(Data extracts begins)

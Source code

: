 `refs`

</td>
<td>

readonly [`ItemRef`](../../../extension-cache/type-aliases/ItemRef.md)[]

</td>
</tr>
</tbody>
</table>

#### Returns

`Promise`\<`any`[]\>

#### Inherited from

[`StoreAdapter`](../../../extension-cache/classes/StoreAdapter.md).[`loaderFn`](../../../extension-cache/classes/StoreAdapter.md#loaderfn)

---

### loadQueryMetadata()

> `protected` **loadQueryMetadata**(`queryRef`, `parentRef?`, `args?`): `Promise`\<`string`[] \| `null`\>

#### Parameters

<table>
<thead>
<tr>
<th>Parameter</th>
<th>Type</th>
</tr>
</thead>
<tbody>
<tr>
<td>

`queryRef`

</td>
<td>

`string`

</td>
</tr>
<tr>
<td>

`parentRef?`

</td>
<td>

(Data extracts ends)

*Task details*: Repeat each record verbatim.

*Answer space*:
Source code

: `refs`

</td>
<td>

readonly [`ItemRef`](../../../extension-cache/type-aliases/ItemRef.md)[]

</td>
</tr>
</tbody>
</table>

#### Returns

`Promise`\<`any`[]\>

#### Inherited from

[`StoreAdapter`](../../../extension-cache/classes/StoreAdapter.md).[`loaderFn`](../../../extension-cache/classes/StoreAdapter.md#loaderfn)

---

### loadQueryMetadata()

> `protected` **loadQueryMetadata**(`queryRef`, `parentRef?`, `args?`): `Promise`\<`string`[] \| `null`\>

#### Parameters

<table>
<thead>
<tr>
<th>Parameter</th>
<th>Type</th>
</tr>
</thead>
<tbody>
<tr>
<td>

`queryRef`

</td>
<td>

`string`

</td>
</tr>
<tr>
<td>

`parentRef?`

</td>
<td>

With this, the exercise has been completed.